Feuerwehrmann erleidet Stromschlag bei Dachbrand mit Photovoltaik in Gütersloh

In Gütersloh-Avenwedde ist am 9. Mai ein Dachbrand an einem freistehenden Einfamilienhaus ausgebrochen. Das Feuer breitete sich im Dachbereich aus und wurde durch integrierte Photovoltaik-Solardachziegel zu einem besonders gefährlichen Einsatz. Der entscheidende Risikofaktor lag in der elektrischen Spannung der Anlage und im schwierigen Zugang zu verdeckten Glutnestern unter der Dachhaut. Ein Feuerwehrmann erlitt bei den Löscharbeiten einen Stromschlag und kam zur Untersuchung ins Krankenhaus. Lebensgefahr bestand nach ersten Angaben nicht. Der Einsatz zog sich bis in den Abend. In der Nacht flammten erneut Glutnester auf. Später musste das Dach abgetragen werden (wdr: 11.05.26)


Solardachziegel erschweren Zugriff auf Brandherde

Der Brand stellte die Feuerwehr vor ein ungewöhnlich schwieriges Problem. Auf dem betroffenen Haus befanden sich keine klassischen Photovoltaikmodule, die sichtbar auf der Dacheindeckung montiert waren. Stattdessen waren Solardachziegel verbaut. Diese bilden selbst einen Teil des Daches.

Stromschlag bei Dachbrand in Gütersloh: Photovoltaik-Solardachziegel erschweren Löscharbeiten und verletzen Feuerwehrmann
Stromschlag bei Dachbrand in Gütersloh: Photovoltaik-Solardachziegel erschweren Löscharbeiten und verletzen Feuerwehrmann
Symbolbild

Genau dieser Aufbau erschwerte die Brandbekämpfung erheblich. Die Einsatzkräfte mussten die Dachfläche öffnen, um an die Brandstellen unter der Dachhaut zu gelangen. Dabei mussten sie zugleich die elektrische Gefährdung durch die Photovoltaikanlage beachten. Auch Absturzgefahr spielte eine Rolle. Für die Arbeiten auf dem Dach kam deshalb Spezialgerät zum Einsatz.

Stromschlag zeigt unterschätztes Risiko moderner Solardächer

Der verletzte Feuerwehrmann wurde direkt vor Ort vom Rettungsdienst versorgt. Danach brachte ihn der Rettungsdienst zur weiteren Kontrolle in ein Krankenhaus. Der Vorfall zeigt, wie gefährlich Photovoltaik bei Bränden werden kann, wenn Module, Leitungen oder Dachbestandteile beschädigt sind.

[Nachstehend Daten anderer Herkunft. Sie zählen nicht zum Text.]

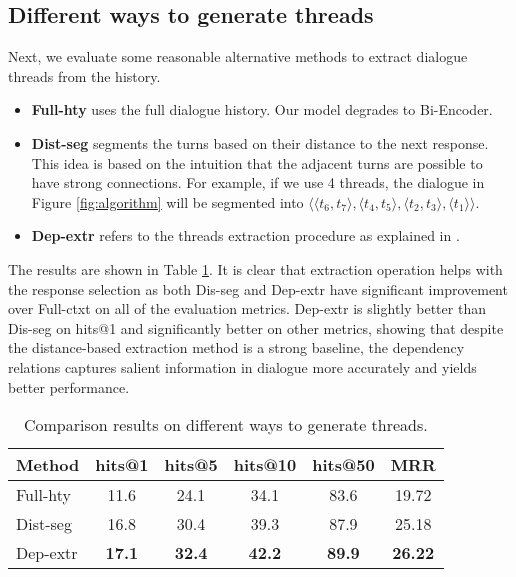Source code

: \subsection{Different ways to generate threads}
\label{sec:ways}
Next, we evaluate some reasonable alternative methods to extract dialogue threads
from the history. 
\begin{itemize}
	\item \textbf{Full-hty} uses the full dialogue history. 
Our model degrades to Bi-Encoder.
	\item \textbf{Dist-seg} segments the turns based on their distance to the next response. This idea is based on the intuition that the adjacent turns are possible to have strong connections. For example, if we use 4 threads, the dialogue in Figure \ref{fig:algorithm} will be segmented into $\langle\langle t_6, t_7\rangle, \langle t_4, t_5\rangle, \langle t_2, t_3\rangle, \langle t_1\rangle\rangle$.
	\item \textbf{Dep-extr} refers to the threads extraction procedure as explained in . %
\end{itemize}

The results are shown in Table \ref{tab:abl_way}. It is clear that extraction operation 
helps with the response selection as both Dis-seg and Dep-extr have significant 
improvement over Full-ctxt on all of the evaluation metrics. 
Dep-extr is slightly better than Dis-seg on hits@1 and significantly better on other metrics, 
showing that despite the distance-based extraction method is a strong baseline, 
the dependency relations captures salient information in dialogue more accurately and 
yields better performance.
\begin{table}[th]
	\centering
	\scriptsize
	\begin{tabular}{lccccc}
		\toprule[1pt]
		Method &  hits@1 & hits@5 &hits@10 & hits@50 & MRR \\
		\midrule[1pt]
		Full-hty &11.6 & 24.1 & 34.1 & 83.6 & 19.72 \\
		Dist-seg & 16.8 & 30.4 & 39.3 & 87.9 & 25.18 \\
		Dep-extr & \bf 17.1 & \bf 32.4 & \bf 42.2 & \bf 89.9 & \bf 26.22 \\
		\bottomrule[1pt]
	\end{tabular}
	\caption{Comparison results on different ways to generate threads.}
	\label{tab:abl_way}
\end{table}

Photovoltaikanlagen können bei Lichteinfall weiter Spannung erzeugen. Das gilt besonders für Gleichstromleitungen zwischen Modulen und Wechselrichter. Bei einem Brand entstehen zusätzliche Risiken. Löschwasser, beschädigte Kabel und geöffnete Dachflächen können die Lage verschärfen. Der Stromschlag in Gütersloh macht deutlich, dass Feuerwehren bei Solardächern schnell genaue Informationen über Aufbau und Abschaltmöglichkeiten brauchen.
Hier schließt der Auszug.